> **SUPPLIED ENTRIES**:
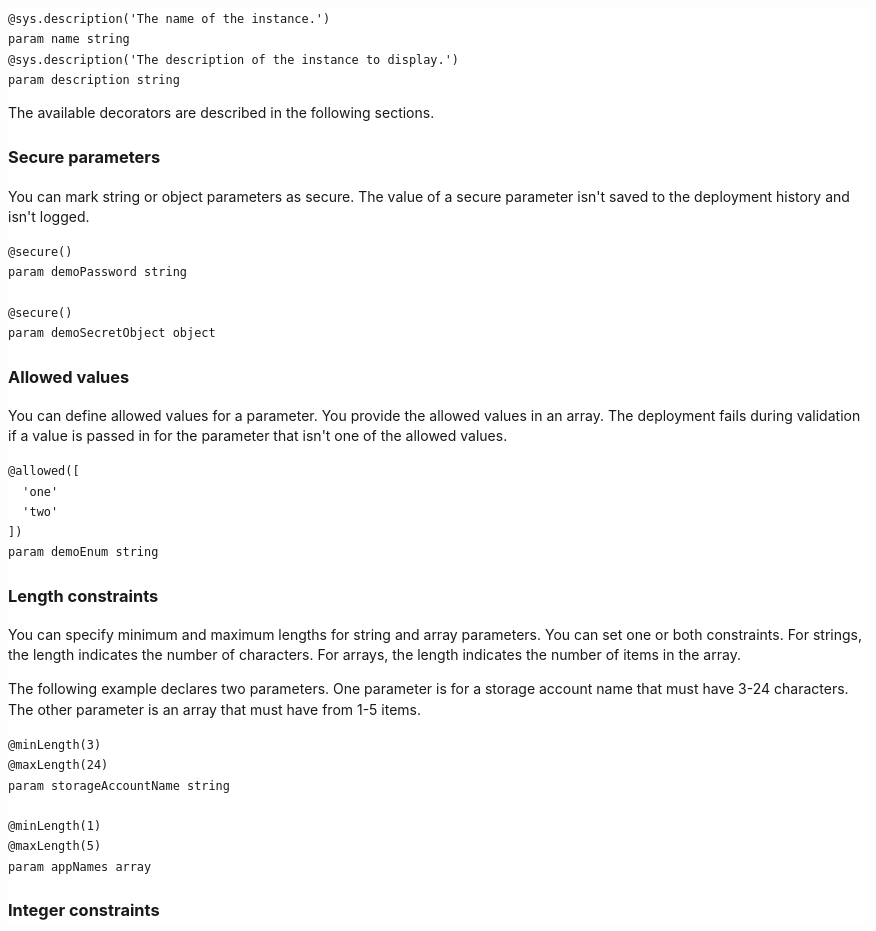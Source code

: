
 ```bicep
@sys.description('The name of the instance.')
param name string
@sys.description('The description of the instance to display.')
param description string
```

The available decorators are described in the following sections.

### Secure parameters

You can mark string or object parameters as secure. The value of a secure parameter isn't saved to the deployment history and isn't logged.

```bicep
@secure()
param demoPassword string

@secure()
param demoSecretObject object
```

### Allowed values

You can define allowed values for a parameter. You provide the allowed values in an array. The deployment fails during validation if a value is passed in for the parameter that isn't one of the allowed values.

```bicep
@allowed([
  'one'
  'two'
])
param demoEnum string
```

### Length constraints

You can specify minimum and maximum lengths for string and array parameters. You can set one or both constraints. For strings, the length indicates the number of characters. For arrays, the length indicates the number of items in the array.

The following example declares two parameters. One parameter is for a storage account name that must have 3-24 characters. The other parameter is an array that must have from 1-5 items.

```bicep
@minLength(3)
@maxLength(24)
param storageAccountName string

@minLength(1)
@maxLength(5)
param appNames array
```

### Integer constraints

> **PROBLEM DESCRIPTION**: Word for word, return the material above; the pictures stay out.

> **WRITTEN ANSWER**:
Source code

:
 ```bicep
@sys.description('The name of the instance.')
param name string
@sys.description('The description of the instance to display.')
param description string
```

The available decorators are described in the following sections.

### Secure parameters

You can mark string or object parameters as secure. The value of a secure parameter isn't saved to the deployment history and isn't logged.

```bicep
@secure()
param demoPassword string

@secure()
param demoSecretObject object
```

### Allowed values

You can define allowed values for a parameter. You provide the allowed values in an array. The deployment fails during validation if a value is passed in for the parameter that isn't one of the allowed values.

```bicep
@allowed([
  'one'
  'two'
])
param demoEnum string
```

### Length constraints

You can specify minimum and maximum lengths for string and array parameters. You can set one or both constraints. For strings, the length indicates the number of characters. For arrays, the length indicates the number of items in the array.

The following example declares two parameters. One parameter is for a storage account name that must have 3-24 characters. The other parameter is an array that must have from 1-5 items.

```bicep
@minLength(3)
@maxLength(24)
param storageAccountName string

@minLength(1)
@maxLength(5)
param appNames array
```

### Integer constraints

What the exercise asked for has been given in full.